Matthew describes two sets of witnesses in the Sanhedrin trial of Jesus. One is a set of false witnesses, but they fail to bring convincing testimony. There is a second set of witnesses, two witnesses, who come “later” (v. 60). These witnesses bring a united testimony, one that passes the procedural test, the rules of evidence, the requirement of two or three witnesses. And, even better, their testimony happens to be true . They claim that Jesus said He was able to destroy the temple and rebuild it in three days. Matthew doesn’t record this statement, but it’s the kind of thing Jesus might say, and John records that He actually did say it, though He was talking about the temple of His own body, not the physical temple of Jerusalem.
The charge has to do with Jesus’ claims about His power, His ability to destroy and rebuild. Jesus says He can destroy and rebuild a temple.

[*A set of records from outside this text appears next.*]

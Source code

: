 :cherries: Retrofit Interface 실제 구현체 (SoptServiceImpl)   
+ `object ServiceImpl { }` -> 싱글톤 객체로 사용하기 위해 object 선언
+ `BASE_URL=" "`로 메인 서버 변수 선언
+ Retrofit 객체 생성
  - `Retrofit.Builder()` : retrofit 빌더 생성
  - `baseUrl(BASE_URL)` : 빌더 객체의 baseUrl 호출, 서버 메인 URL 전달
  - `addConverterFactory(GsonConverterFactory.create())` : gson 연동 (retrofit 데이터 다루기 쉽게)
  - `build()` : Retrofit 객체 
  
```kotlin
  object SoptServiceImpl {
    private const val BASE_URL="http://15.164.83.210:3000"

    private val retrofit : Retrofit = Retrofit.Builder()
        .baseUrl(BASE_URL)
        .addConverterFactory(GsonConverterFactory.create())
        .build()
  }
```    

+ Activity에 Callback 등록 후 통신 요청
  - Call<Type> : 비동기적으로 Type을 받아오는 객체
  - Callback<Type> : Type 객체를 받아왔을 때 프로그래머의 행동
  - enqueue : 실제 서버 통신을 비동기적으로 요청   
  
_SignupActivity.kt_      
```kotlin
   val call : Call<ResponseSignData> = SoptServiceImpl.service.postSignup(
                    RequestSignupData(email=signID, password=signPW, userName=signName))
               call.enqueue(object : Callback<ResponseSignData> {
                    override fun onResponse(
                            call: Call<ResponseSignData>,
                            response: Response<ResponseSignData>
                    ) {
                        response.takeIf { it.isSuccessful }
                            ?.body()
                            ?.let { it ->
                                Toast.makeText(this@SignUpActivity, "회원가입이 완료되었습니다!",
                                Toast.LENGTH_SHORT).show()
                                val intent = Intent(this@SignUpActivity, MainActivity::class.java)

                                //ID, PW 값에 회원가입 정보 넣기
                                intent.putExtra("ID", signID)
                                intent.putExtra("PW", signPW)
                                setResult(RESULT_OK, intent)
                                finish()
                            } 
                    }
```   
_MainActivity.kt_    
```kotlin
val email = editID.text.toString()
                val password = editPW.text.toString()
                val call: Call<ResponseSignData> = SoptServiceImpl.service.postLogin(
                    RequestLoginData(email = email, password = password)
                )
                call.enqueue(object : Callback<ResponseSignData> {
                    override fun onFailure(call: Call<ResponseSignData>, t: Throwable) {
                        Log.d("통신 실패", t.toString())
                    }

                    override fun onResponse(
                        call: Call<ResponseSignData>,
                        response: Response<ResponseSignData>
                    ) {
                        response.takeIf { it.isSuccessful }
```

For several years, He has been giving sight to the blind, hearing to the deaf; He’s been healing the lame and raising the dead. He has been rebuilding temples for three years, with a word, and do they think He’s incapable of destroying and raising a temple of stone? Not only is it true that Jesus said what the witnesses say, but He has demonstrated over and over that His claim to such power is perfectly true as well.
Yet, the high priest thinks that here is something he can work with. He presses the point with Jesus. Did you say this? Don’t you have anything to say in your defense? What did you mean by this? When Jesus doesn’t answer, the high priest places Jesus under oath, and demands to know whether or not Jesus is the Christ, the anointed One, the Son of God who according to Scripture will come to build the temple. Jesus acknowledges that the high priest has spoken correctly: He is the Son of God, the temple-building Son of David. And then Jesus, as He so often does, raises the stakes by adding that He is not only the Messiah but that someday the high priest himself will perceive that Jesus is the Son of Man, the one exalted to the ancient of days in the prophecy of Daniel. He says that He is the Lord who sits on the right hand of Yahweh, as Psalm 110 prophesies.
It is this testimony that finally convicts Jesus: The testimony of two witnesses who quote something Jesus actually said, something true; and Jesus’ own testimony to His status as Son of Man and Davidic Son of God. In other words, Jesus is not convicted by all the false testimony, but by true testimony.
Everything has been done right here. Everything . Procedurally, the trial is impeccable; the Sanhedrin gets its two witnesses who agree on their testimony. Their witness happens to be true, and then the witness is confirmed by the testimony of the accused Himself. Best of all, the combined evidence points to a capital crime, blasphemy.
Everything is right here, everything impeccably done – except that in convicting Jesus, they are convicting Yahweh incarnate. They follow the law to a tee, and end up convicting the lawgiver of blasphemy.
Thus is the law made impotent because of the flesh.